These quotations come from postings made on usenet...

Name - Date in sci.astro.seti (s.a.s.)/alt.sci.seti (a.s.s.)/other, topic: quoted text
« prev ] 1999.12 [ next »

This month's most interesting messages:

All from the SETI@home team members at Berkeley. Non-official statements but interesting anyway.

Eric J. Korpela - 1999.12.02 in s.a.s./a.s.s., on sending back duplicate results (without giving enough info to break their security measures):

1. We detect duplicate results using two methods, one is immediate but only works for duplicate results sent with a certain time period, the other is delayed and finds all duplicate results. It's running quite a bit behind schedule, but should catch up with the new servers.

2. There are two other checks that detect the 'header modification' method, again one is immediate, the other is delayed.

Eric J. Korpela - 1999.12.03 in s.a.s./a.s.s., when asked for the policy on when a fast WU is counted or not:

I could have sworn it was 60 seconds (due to the Macintosh version 1.5 bug), but looking at the source code it is now 600 seconds. I'm suprised it's that long. Ten minutes is a long time. I'll ask David when, and why, that change was made.

Eric J. Korpela - 1999.12.04 in s.a.s./a.s.s., when an off the record question was asked about the chances of S@h finding something:

Off or on the record I'd give about the same answer: somewhere between 0.5 and a few percent per year of operation. At levels like this we're probably roughly linear in badwidth and sky coverage. Double the bandwindth (add another recorder) double the chances. Double the sky coverage, and you don't quite double the chances, because there isn't a sourthern hemisphere telescope as large as Arecibo. Add pulse detection and you probably haven't doubled thei chances.

I don't think anyone has guaranteed a detection, that's the way it is in science. Guarantted payoffs don't change the world, the long shots do.

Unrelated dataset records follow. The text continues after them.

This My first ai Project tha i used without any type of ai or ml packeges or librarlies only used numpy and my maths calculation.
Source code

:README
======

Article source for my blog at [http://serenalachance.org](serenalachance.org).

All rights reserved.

Eric J. Korpela - 1999.12.06 in a.s.s., about the test signals:

There are 3 test signal frequencies in the setiathome band that are inserted at periodic (calculable) intervals. These signals are actually inserted into the RF data well upstream of the SETI@home data recorder. The main reason they are there is to test the time and frequecy accuracy of the instruments.

Eric J. Korpela - 1999.12.08 in a.s.s., about changing the gaussian scores:

Actually, revising the scoring criteria for gaussians is on my list somewhere. It is too much in favor of both 'poor fit/high power' and 'low power/good fit' gaussians. Ones with moderate fit and moderate power never end up on the list. (Basically the list is just the top right and the far bottom of the 'interesting region' plot at http://setiathome.ssl.berkeley.edu/gaussian_graphs.html )

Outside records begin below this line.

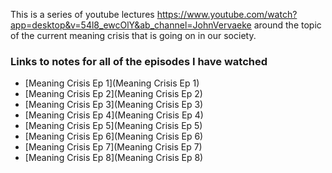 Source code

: This is a series of youtube lectures
https://www.youtube.com/watch?app=desktop&v=54l8_ewcOlY&ab_channel=JohnVervaeke
around the topic of the current meaning crisis that is going on in our society.

### Links to notes for all of the episodes I have watched
- [Meaning Crisis Ep 1](Meaning Crisis Ep 1)
- [Meaning Crisis Ep 2](Meaning Crisis Ep 2)
- [Meaning Crisis Ep 3](Meaning Crisis Ep 3)
- [Meaning Crisis Ep 4](Meaning Crisis Ep 4)
- [Meaning Crisis Ep 5](Meaning Crisis Ep 5)
- [Meaning Crisis Ep 6](Meaning Crisis Ep 6)
- [Meaning Crisis Ep 7](Meaning Crisis Ep 7)
- [Meaning Crisis Ep 8](Meaning Crisis Ep 8)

Eric J. Korpela - 1999.12.09 in a.s.s., with more about changing the gaussian scores:

The high power/poor fit candidates are almost certainly RFI. The low power/good fit candidates are likely to be random noise. (After all random noise has a fit of 1 for a gaussian amplitude of zero.) That said, a true ETI is likely to be mixed in on the low power/good fit end of the spectrum, so we can't just discount them out of hand. I may play around with a power/chi^4 scoring just to see what it looks like.

Matt Lebofsky - 1999.12.13 in s.a.s./a.s.s., about patching:

SETI@home doesn't allow unauthorized access to our data server. Patched clients which look like real clients that contact our server could, in theory, do any number of things that cause harm. In short, it's a form of hacking.

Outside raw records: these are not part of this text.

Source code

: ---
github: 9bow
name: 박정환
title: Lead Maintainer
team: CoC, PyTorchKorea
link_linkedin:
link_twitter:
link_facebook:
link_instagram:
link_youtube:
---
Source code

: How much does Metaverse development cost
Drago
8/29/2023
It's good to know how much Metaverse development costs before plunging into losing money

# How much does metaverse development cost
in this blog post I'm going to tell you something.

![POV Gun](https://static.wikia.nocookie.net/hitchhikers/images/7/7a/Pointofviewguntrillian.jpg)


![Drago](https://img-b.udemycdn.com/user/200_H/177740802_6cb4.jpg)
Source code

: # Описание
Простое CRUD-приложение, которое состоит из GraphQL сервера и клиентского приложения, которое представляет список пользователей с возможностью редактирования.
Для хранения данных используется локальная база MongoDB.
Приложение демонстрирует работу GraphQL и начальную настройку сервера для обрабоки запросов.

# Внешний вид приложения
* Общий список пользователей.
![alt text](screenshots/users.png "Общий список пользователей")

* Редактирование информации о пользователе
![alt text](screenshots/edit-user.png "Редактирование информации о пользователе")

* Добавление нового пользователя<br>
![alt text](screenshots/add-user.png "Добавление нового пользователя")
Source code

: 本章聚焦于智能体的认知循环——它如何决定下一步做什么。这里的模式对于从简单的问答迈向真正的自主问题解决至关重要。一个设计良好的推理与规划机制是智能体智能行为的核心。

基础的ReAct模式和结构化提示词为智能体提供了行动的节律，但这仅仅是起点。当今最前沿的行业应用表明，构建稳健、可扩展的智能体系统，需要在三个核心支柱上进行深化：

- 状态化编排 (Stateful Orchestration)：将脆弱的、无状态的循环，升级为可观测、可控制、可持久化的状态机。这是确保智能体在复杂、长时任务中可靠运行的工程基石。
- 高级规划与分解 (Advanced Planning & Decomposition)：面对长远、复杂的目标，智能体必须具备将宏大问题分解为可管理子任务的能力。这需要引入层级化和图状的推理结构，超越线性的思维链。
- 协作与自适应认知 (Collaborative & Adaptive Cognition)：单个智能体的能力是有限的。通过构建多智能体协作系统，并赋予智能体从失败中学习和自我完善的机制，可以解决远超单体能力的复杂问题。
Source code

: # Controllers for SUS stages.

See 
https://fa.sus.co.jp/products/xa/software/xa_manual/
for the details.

Of course people believe the patch is safe and accurate. We here at SETI@home don't know that, nor has the patch creator been willing to prove it. The author of this patch even goes as far as to completely *refuse* to identify his patch so our server can recognize it as a patched client. To me, this is an obvious affront.
In short, we can't tell if results are from patched clients or not. The patch could easily be modified to fix this. It hasn't been. Case closed.

Eric J. Korpela - 1999.12.15 in s.a.s./a.s.s./alt.info-science.seti, when asked about the newsletter:

Everyone should get it at the email address of your setiathome account. It's our first mass mailing (which we do with quite a bit of trepedation). And yes, there is a way to unsubscribe. At any rate we won't flood anyone's mailbox, we'll be sending out status reports every 6 months or so.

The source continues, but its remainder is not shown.